▶ WHAT TO WORK ON
Take every line containing "further" out of the records.
-----
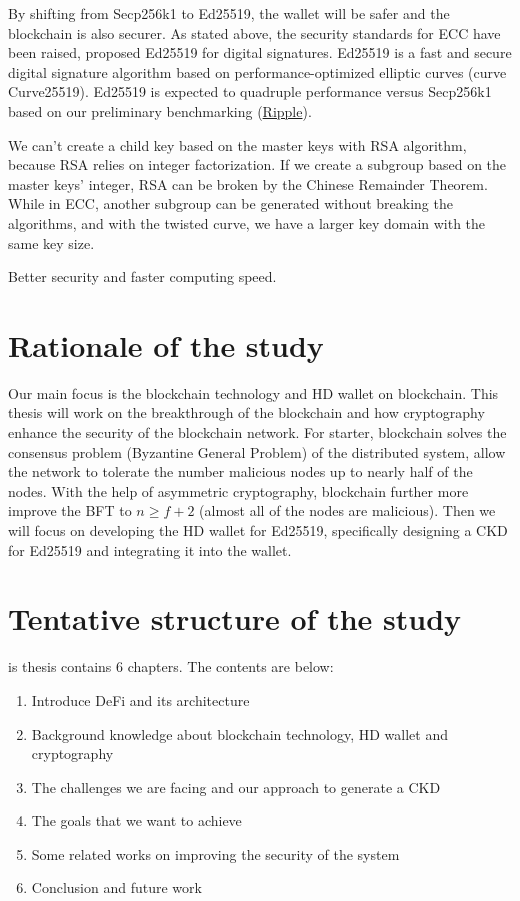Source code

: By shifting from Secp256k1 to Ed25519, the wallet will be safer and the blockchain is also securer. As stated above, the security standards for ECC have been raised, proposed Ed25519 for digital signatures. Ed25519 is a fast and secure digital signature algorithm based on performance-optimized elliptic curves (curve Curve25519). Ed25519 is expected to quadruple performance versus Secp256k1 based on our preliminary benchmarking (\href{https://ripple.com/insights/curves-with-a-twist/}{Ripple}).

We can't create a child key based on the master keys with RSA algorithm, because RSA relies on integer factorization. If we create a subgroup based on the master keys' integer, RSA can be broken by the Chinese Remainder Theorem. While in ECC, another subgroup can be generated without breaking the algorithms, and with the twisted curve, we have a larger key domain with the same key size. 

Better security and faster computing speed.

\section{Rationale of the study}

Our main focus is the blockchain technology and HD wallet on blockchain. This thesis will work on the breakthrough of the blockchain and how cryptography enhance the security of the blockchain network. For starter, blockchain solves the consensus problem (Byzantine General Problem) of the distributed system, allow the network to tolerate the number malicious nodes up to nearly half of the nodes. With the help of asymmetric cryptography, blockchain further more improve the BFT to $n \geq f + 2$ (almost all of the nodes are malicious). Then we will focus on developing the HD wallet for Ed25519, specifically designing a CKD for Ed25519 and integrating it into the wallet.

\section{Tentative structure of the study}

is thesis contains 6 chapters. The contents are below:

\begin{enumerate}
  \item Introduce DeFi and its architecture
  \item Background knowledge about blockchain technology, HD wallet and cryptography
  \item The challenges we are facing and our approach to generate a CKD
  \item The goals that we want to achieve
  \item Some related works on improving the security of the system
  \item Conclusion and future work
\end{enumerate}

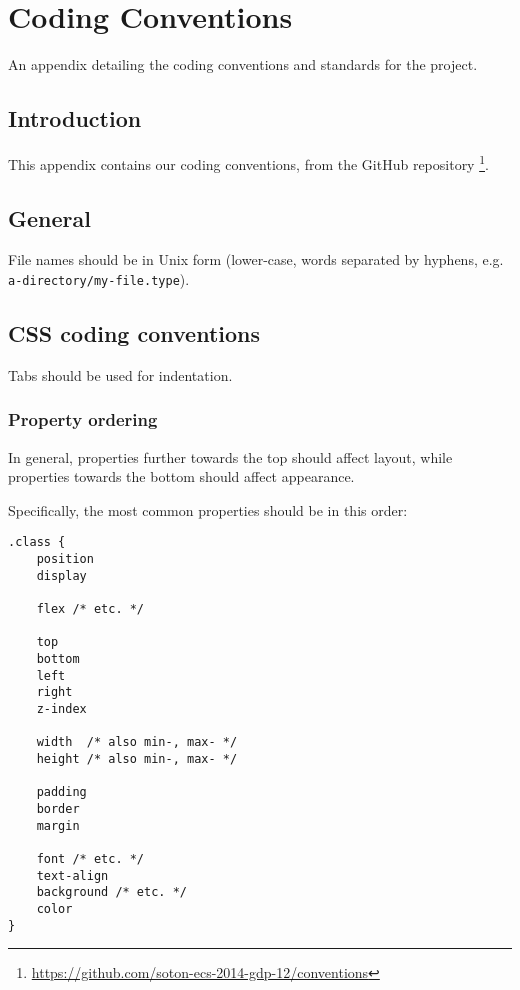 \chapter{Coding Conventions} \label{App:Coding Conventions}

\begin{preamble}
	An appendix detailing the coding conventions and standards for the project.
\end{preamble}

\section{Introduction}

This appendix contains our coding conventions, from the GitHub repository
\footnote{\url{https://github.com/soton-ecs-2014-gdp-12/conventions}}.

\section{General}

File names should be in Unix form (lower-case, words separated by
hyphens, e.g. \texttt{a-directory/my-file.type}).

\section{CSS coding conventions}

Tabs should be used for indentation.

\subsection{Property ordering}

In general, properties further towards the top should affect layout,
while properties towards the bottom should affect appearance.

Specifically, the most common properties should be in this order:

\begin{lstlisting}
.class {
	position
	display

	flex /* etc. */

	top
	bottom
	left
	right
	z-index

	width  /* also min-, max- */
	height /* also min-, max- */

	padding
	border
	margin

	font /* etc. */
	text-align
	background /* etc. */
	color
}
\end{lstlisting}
-----
▶ PROBLEM SOLUTION
Our main focus is the blockchain technology and HD wallet on blockchain. This thesis will work on the breakthrough of the blockchain and how cryptography enhance the security of the blockchain network. For starter, blockchain solves the consensus problem (Byzantine General Problem) of the distributed system, allow the network to tolerate the number malicious nodes up to nearly half of the nodes. With the help of asymmetric cryptography, blockchain further more improve the BFT to $n \geq f + 2$ (almost all of the nodes are malicious). Then we will focus on developing the HD wallet for Ed25519, specifically designing a CKD for Ed25519 and integrating it into the wallet.
In general, properties further towards the top should affect layout,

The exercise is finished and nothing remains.